Task input:

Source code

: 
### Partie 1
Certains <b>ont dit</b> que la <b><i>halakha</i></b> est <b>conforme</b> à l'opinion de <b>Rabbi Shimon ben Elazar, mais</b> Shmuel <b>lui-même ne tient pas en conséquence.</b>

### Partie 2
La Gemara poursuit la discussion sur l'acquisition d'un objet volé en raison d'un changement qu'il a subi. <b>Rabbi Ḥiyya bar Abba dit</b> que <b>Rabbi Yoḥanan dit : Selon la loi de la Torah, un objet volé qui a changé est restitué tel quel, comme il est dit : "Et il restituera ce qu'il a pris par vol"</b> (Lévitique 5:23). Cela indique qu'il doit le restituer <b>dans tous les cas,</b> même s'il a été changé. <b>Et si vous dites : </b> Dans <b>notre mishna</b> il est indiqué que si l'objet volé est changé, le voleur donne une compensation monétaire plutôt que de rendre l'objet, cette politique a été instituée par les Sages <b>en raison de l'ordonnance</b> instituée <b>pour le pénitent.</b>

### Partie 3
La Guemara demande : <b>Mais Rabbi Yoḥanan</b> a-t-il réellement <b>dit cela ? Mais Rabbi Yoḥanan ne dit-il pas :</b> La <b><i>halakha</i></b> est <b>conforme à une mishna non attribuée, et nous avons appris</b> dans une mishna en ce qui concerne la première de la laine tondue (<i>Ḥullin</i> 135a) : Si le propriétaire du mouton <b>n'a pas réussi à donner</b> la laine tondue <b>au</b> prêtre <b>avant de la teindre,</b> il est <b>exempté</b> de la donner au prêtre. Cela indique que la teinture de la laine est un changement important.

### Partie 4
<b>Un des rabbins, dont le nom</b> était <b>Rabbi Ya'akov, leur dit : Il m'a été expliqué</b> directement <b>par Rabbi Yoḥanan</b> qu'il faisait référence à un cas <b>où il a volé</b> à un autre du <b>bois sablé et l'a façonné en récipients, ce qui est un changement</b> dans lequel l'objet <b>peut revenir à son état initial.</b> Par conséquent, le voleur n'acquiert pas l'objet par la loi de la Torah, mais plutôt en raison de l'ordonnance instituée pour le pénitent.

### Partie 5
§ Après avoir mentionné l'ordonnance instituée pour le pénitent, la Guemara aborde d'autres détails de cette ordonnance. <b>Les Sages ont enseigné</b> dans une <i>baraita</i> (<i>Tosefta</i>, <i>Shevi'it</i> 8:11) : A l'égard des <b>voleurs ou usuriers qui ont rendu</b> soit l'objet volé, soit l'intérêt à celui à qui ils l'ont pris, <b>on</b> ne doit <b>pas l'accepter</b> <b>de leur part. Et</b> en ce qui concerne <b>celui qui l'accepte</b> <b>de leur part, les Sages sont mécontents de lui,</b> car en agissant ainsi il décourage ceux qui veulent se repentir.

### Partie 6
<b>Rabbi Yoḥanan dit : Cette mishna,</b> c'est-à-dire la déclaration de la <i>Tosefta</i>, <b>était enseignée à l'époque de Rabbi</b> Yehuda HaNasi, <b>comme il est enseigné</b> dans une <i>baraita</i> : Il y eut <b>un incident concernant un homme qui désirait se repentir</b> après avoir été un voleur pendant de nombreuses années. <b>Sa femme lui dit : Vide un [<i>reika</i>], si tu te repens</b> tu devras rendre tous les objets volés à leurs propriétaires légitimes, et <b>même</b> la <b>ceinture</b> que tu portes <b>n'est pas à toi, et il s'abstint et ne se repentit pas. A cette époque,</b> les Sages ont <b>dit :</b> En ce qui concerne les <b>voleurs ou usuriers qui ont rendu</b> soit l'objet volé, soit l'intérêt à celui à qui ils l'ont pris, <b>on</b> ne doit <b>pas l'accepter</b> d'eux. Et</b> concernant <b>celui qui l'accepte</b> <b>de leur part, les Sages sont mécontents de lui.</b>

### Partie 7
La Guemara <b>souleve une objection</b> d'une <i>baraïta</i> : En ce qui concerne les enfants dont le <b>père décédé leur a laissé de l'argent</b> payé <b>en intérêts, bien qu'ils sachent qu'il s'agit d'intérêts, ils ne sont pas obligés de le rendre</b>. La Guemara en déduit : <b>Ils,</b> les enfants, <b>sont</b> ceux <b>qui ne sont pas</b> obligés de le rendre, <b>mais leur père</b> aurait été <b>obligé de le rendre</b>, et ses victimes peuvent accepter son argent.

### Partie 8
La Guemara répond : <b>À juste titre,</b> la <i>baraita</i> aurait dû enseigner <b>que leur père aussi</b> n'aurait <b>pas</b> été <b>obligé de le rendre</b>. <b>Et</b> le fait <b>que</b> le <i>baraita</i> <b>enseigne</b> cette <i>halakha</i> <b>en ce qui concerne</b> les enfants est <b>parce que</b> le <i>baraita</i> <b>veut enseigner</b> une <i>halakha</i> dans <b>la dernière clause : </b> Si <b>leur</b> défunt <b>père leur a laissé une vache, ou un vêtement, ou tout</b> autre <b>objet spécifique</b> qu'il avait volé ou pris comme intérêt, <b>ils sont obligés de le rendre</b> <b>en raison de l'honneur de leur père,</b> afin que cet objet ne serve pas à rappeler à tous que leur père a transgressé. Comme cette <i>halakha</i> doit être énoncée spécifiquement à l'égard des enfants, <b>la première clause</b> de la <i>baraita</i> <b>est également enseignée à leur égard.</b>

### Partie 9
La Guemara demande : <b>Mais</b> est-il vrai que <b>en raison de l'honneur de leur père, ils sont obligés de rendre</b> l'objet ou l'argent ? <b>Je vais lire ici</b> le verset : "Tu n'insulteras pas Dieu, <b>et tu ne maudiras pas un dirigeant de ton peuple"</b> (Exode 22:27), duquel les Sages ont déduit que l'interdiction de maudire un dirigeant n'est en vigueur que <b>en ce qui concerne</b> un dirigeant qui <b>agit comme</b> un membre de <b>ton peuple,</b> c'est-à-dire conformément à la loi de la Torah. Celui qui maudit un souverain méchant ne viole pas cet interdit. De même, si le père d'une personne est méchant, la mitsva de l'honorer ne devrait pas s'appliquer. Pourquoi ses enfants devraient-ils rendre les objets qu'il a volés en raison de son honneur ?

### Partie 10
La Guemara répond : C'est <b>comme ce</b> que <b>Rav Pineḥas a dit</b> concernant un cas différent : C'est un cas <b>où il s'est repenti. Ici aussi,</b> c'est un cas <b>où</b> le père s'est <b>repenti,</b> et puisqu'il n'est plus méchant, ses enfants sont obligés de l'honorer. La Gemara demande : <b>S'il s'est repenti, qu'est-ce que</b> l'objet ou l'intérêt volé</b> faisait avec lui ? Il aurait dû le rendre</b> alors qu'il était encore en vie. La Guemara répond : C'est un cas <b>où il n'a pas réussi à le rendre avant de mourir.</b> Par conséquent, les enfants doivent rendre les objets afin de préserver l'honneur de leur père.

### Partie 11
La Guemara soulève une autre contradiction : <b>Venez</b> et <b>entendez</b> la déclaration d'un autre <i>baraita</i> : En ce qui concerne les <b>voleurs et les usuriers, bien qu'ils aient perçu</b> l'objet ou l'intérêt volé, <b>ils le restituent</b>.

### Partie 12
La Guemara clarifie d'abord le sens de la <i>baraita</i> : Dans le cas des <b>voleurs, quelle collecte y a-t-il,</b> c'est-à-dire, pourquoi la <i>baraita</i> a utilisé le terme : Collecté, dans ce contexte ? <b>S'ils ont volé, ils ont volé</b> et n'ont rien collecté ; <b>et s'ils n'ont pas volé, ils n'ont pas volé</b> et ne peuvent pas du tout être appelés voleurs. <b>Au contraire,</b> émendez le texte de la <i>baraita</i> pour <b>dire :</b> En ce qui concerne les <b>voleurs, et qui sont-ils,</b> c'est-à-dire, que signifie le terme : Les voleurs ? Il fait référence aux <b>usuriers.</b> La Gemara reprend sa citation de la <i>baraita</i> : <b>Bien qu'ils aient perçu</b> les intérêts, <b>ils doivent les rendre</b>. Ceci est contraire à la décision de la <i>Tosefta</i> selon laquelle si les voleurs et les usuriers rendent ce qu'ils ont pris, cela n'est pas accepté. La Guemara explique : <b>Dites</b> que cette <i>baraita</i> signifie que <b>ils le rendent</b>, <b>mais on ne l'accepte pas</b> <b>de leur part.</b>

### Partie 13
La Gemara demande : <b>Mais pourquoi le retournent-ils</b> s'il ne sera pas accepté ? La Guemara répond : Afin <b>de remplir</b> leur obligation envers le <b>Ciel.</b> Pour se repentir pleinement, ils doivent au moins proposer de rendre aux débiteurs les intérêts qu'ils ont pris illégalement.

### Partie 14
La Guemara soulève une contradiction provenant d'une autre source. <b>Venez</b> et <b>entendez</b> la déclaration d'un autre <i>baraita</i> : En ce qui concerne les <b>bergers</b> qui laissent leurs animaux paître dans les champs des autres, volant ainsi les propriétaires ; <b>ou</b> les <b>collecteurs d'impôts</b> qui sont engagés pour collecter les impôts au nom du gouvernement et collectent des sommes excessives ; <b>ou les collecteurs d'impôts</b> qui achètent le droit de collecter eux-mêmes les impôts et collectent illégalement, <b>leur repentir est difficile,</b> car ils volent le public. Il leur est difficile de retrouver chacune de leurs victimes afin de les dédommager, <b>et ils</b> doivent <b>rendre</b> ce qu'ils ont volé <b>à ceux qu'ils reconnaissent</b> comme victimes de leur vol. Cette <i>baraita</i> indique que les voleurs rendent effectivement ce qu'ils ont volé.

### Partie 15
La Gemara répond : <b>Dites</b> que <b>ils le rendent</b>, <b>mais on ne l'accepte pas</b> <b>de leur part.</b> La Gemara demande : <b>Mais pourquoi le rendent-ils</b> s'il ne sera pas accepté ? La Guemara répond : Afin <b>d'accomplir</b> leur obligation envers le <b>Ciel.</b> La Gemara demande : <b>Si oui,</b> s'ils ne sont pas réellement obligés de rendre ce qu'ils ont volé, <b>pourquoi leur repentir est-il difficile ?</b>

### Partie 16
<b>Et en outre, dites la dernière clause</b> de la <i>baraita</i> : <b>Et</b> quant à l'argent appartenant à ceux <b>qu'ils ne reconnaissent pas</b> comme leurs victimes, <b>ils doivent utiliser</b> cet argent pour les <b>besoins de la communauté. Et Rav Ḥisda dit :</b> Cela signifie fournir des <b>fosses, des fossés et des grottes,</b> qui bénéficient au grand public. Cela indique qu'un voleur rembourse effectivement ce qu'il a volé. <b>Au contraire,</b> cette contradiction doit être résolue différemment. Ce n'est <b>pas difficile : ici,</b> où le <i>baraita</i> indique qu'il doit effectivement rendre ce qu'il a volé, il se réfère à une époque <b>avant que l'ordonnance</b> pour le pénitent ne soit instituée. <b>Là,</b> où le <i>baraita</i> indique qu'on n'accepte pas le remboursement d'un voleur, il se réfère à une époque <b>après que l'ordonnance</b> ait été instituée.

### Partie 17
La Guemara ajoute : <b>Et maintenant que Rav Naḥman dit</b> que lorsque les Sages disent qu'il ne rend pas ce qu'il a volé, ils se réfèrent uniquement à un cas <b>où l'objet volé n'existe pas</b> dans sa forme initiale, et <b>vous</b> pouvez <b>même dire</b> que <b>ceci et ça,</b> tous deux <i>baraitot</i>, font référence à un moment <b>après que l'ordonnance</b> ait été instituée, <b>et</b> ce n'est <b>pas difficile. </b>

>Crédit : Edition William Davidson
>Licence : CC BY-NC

Work to complete: Lines of the listing above that contain the word "conforme" should all be returned.

Answer box:
Certains <b>ont dit</b> que la <b><i>halakha</i></b> est <b>conforme</b> à l'opinion de <b>Rabbi Shimon ben Elazar, mais</b> Shmuel <b>lui-même ne tient pas en conséquence.</b>
La Guemara demande : <b>Mais Rabbi Yoḥanan</b> a-t-il réellement <b>dit cela ? Mais Rabbi Yoḥanan ne dit-il pas :</b> La <b><i>halakha</i></b> est <b>conforme à une mishna non attribuée, et nous avons appris</b> dans une mishna en ce qui concerne la première de la laine tondue (<i>Ḥullin</i> 135a) : Si le propriétaire du mouton <b>n'a pas réussi à donner</b> la laine tondue <b>au</b> prêtre <b>avant de la teindre,</b> il est <b>exempté</b> de la donner au prêtre. Cela indique que la teinture de la laine est un changement important.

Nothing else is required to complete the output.